(Collected data entries)
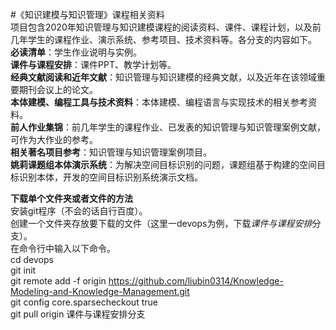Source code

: #《知识建模与知识管理》课程相关资料  
项目包含2020年知识管理与知识建模课程的阅读资料、课件、课程计划，以及前几年学生的课程作业、演示系统、参考项目、技术资料等。各分支的内容如下。  
**必读清单**：学生作业说明与实例。  
**课件与课程安排**：课件PPT、教学计划等。  
**经典文献阅读和近年文献**：知识管理与知识建模的经典文献，以及近年在该领域重要期刊会议上的论文。  
**本体建模、编程工具与技术资料**：本体建模、编程语言与实现技术的相关参考资料。  
**前人作业集锦**：前几年学生的课程作业、已发表的知识管理与知识管理案例文献，可作为大作业的参考。  
**相关著名项目参考**：知识管理与知识管理案例项目。  
**姚莉课题组本体演示系统**：为解决空间目标识别的问题，课题组基于构建的空间目标识别本体，开发的空间目标识别系统演示文档。  


**下载单个文件夹或者文件的方法**  
安装git程序（不会的话自行百度）。  
创建一个文件夹存放要下载的文件（这里一devops为例，下载*课件与课程安排*分支）。  
在命令行中输入以下命令。  
cd devops  
git init  
git remote add -f origin https://github.com/liubin0314/Knowledge-Modeling-and-Knowledge-Management.git  
git config core.sparsecheckout true  
git pull origin 课件与课程安排分支  
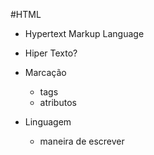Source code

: #HTML
- Hypertext Markup Language

- Hiper Texto?
- Marcação
    - tags
    - atributos
- Linguagem
    - maneira de escrever
    
  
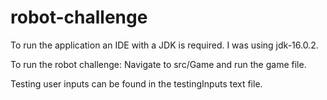 # robot-challenge

To run the application an IDE with a JDK is required. I was using jdk-16.0.2.

To run the robot challenge: Navigate to src/Game and run the game file.

Testing user inputs can be found in the testingInputs text file.
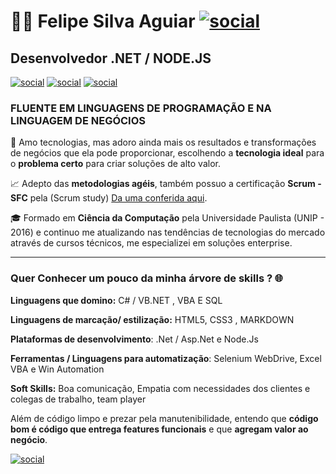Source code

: 
# 👨‍💻 Felipe Silva Aguiar  [![social](https://img.shields.io/badge/Cientista_da_computação--grey?style=flat&logo=linkedin&logoColor=blue)](https://www.linkedin.com/in/felipe-aguiar-047/)

## Desenvolvedor .NET / NODE.JS 

[![social](https://img.shields.io/badge/Linkedin--blue?style=for-the-badge&logo=linkedin&logoColor=blue)](https://www.linkedin.com/in/felipe-aguiar-047/)
[![social](https://img.shields.io/badge/Youtube--red?style=for-the-badge&logo=youtube&logoColor=red)](https://www.youtube.com/playlist?list=PLTZ2g-iFpCUsG8q3LsvU_gJwU8IkDzCBB)
[![social](https://img.shields.io/badge/Artigos--blue?style=for-the-badge&logo=linkedin&logoColor=blue)](https://www.linkedin.com/in/felipe-aguiar-047/detail/recent-activity/posts/)

### FLUENTE EM LINGUAGENS DE PROGRAMAÇÃO E NA LINGUAGEM DE NEGÓCIOS 

🎯 Amo tecnologias, mas adoro ainda mais os resultados e transformações de negócios que ela pode proporcionar, escolhendo a **tecnologia ideal** para o **problema certo** para criar soluções de alto valor.

📈 Adepto das **metodologias agéis**, também possuo a certificação **Scrum - SFC** pela (Scrum study) [Da uma conferida aqui](http://81cd1176253f3f59d435-ac22991740ab4ff17e21daf2ed577041.r77.cf1.rackcdn.com/Certificates/ScrumFundamentalsCertified-FelipeSilvaAguiar-752533.pdf).

🎓 Formado em **Ciência da Computação** pela Universidade Paulista (UNIP - 2016) e continuo me atualizando nas tendências de tecnologias do mercado através de cursos técnicos,
me especializei em soluções enterprise.
 ___ 
 
### Quer Conhecer um pouco da minha árvore de skills ? 🌐

**Linguagens que domino:** C# / VB.NET , VBA E SQL

**Linguagens de marcação/ estilização:** HTML5, CSS3 , MARKDOWN
 
**Plataformas de desenvolvimento**: .Net / Asp.Net e Node.Js
  
**Ferramentas / Linguagens para automatização**:  Selenium WebDrive, Excel VBA e Win Automation

**Soft Skills:** Boa comunicação, Empatia com necessidades dos clientes e colegas de trabalho, team player

Além de código limpo e prezar pela manutenibilidade, entendo que **código bom é código que entrega features funcionais** e que **agregam valor ao negócio**.

[![social](https://img.shields.io/badge/ENTRAR_EM_CONTATO_AGORA--red?style=for-the-badge)](https://www.linkedin.com/in/felipe-aguiar-047/)

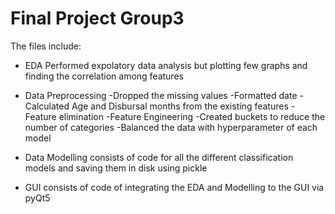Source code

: # Final Project Group3
 The files include:
 * EDA
   Performed expolatory data analysis but plotting few graphs and finding the correlation among features
  
 * Data Preprocessing
   -Dropped the missing values 
   -Formatted date
   -Calculated Age and Disbursal months from the existing features
   -Feature elimination
   -Feature Engineering
   -Created buckets to reduce the number of categories
   -Balanced the data with hyperparameter of each model
   
 * Data Modelling
   consists of code for all the different classification models and saving them in disk using pickle
 
 * GUI
  consists of code of integrating the EDA and Modelling to the GUI via pyQt5
  





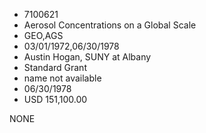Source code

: * 7100621
* Aerosol Concentrations on a Global Scale
* GEO,AGS
* 03/01/1972,06/30/1978
* Austin Hogan, SUNY at Albany
* Standard Grant
*   name not available
* 06/30/1978
* USD 151,100.00

NONE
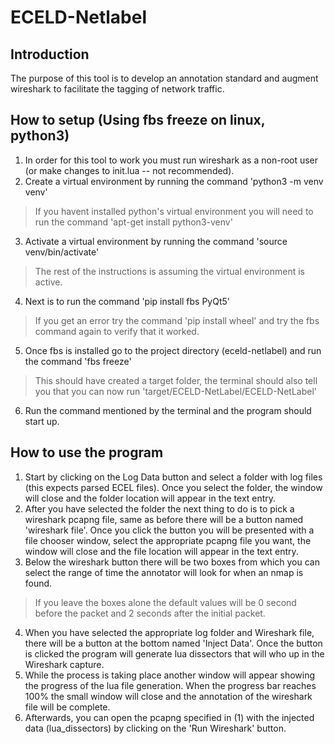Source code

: # ECELD-Netlabel
## Introduction

The purpose of this tool is to develop an annotation standard and augment wireshark to facilitate the tagging of network traffic.

## How to setup (Using fbs freeze on linux, python3)
1. In order for this tool to work you must run wireshark as a non-root user (or make changes to init.lua -- not recommended).
2. Create a virtual environment by running the command 'python3 -m venv venv'
> If you havent installed python's virtual environment you will need to run the command 'apt-get install python3-venv'
3. Activate a virtual environment by running the command 'source venv/bin/activate'
> The rest of the instructions is assuming the virtual environment is active.
4. Next is to run the command 'pip install fbs PyQt5'
> If you get an error try the command 'pip install wheel' and try the fbs command again to verify that it worked.
5. Once fbs is installed go to the project directory (eceld-netlabel) and run the command 'fbs freeze'
> This should have created a target folder, the terminal should also tell you that you can now run 'target/ECELD-NetLabel/ECELD-NetLabel'
6. Run the command mentioned by the terminal and the program should start up.

## How to use the program
1. Start by clicking on the Log Data button and select a folder with log files (this expects parsed ECEL files). Once you select the folder, the window will close and the folder location will appear in the text entry.
2. After you have selected the folder the next thing to do is to pick a wireshark pcapng file, same as before there will be a button named 'wireshark file'. Once you click the button you will be presented with a file chooser window, select the appropriate pcapng file you want, the window will close and the file location will appear in the text entry.
3. Below the wireshark button there will be two boxes from which you can select the range of time the annotator will look for when an nmap is found.
> If you leave the boxes alone the default values will be 0 second before the packet and 2 seconds after the initial packet.
4. When you have selected the appropriate log folder and Wireshark file, there will be a button at the bottom named 'Inject Data'. Once the button is clicked the program will generate lua dissectors that will who up in the Wireshark capture.
5. While the process is taking place another window will appear showing the progress of the lua file generation. When the progress bar reaches 100% the small window will close and the annotation of the wireshark file will be complete.
6. Afterwards, you can open the pcapng specified in (1) with the injected data (lua_dissectors) by clicking on the 'Run Wireshark' button.
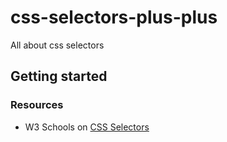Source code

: # css-selectors-plus-plus
All about css selectors

## Getting started


### Resources
- W3 Schools on [CSS Selectors](https://www.w3schools.com/css/css_attribute_selectors.asp)
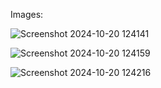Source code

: Images:

![Screenshot 2024-10-20 124141](https://github.com/user-attachments/assets/6019f921-33e1-4a0d-bea2-f47fc346dea0)

![Screenshot 2024-10-20 124159](https://github.com/user-attachments/assets/c740ce34-da31-40f3-9809-65c36238e71a)

![Screenshot 2024-10-20 124216](https://github.com/user-attachments/assets/bbf65fbd-39d6-4643-9641-19f0e278dc8a)
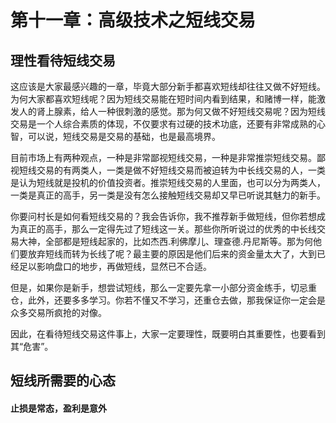# 第十一章：高级技术之短线交易

## 理性看待短线交易

这应该是大家最感兴趣的一章，毕竟大部分新手都喜欢短线却往往又做不好短线。为何大家都喜欢短线呢？因为短线交易能在短时间内看到结果，和赌博一样，能激发人的肾上腺素，给人一种很刺激的感觉。那为何又做不好短线交易呢？因为短线交易是一个人综合素质的体现，不仅要求有过硬的技术功底，还要有非常成熟的心智，可以说，短线交易是交易的基础，也是最高境界。

目前市场上有两种观点，一种是非常鄙视短线交易，一种是非常推崇短线交易。鄙视短线交易的有两类人，一类是做不好短线交易而被迫转为中长线交易的人，一类是认为短线就是投机的价值投资者。推崇短线交易的人里面，也可以分为两类人，一类是真正的高手，另一类是没有怎么接触短线交易却又早已听说其魅力的新手。

你要问村长是如何看短线交易的？我会告诉你，我不推荐新手做短线，但你若想成为真正的高手，那么一定得先过了短线这一关。那些你所听说过的优秀的中长线交易大神，全部都是短线起家的，比如杰西.利佛摩儿、理查德.丹尼斯等。那为何他们要放弃短线而转为长线了呢？最主要的原因是他们后来的资金量太大了，大到已经足以影响盘口的地步，再做短线，显然已不合适。

但是，如果你是新手，想尝试短线，那么一定要先拿一小部分资金练手，切忌重仓，此外，还要多多学习。你若不懂又不学习，还重仓去做，那我保证你一定会是众多交易所疯抢的对像。

因此，在看待短线交易这件事上，大家一定要理性，既要明白其重要性，也要看到其“危害”。

## 短线所需要的心态

#### 止损是常态，盈利是意外

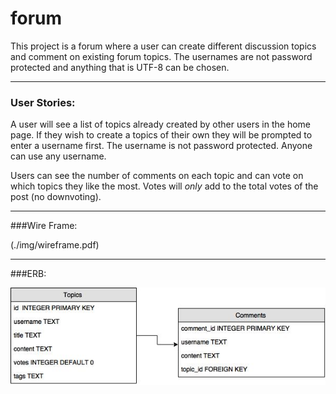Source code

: # forum

This project is a forum where a user can create different discussion topics and comment on existing forum topics.  The usernames are not password protected and anything that is UTF-8 can be chosen.
___________________
### User Stories:

A user will see a list of topics already created by other users in the home page. If they wish to create a topics of their own they will be prompted to enter a username first. The username is not password protected. Anyone can use any username.

Users can see the number of comments on each topic and can vote on which topics they like the most. Votes will *only* add to the total votes of the post (no downvoting).

__________________
###Wire Frame:

(./img/wireframe.pdf)

____________________
###ERB:

![alt text](./img/data.jpg "ERB")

§ Activity: The answer must consist of every line above that holds the string "existing", copied exactly.

§ Response:
   -Calculated Age and Disbursal months from the existing features
This project is a forum where a user can create different discussion topics and comment on existing forum topics.  The usernames are not password protected and anything that is UTF-8 can be chosen.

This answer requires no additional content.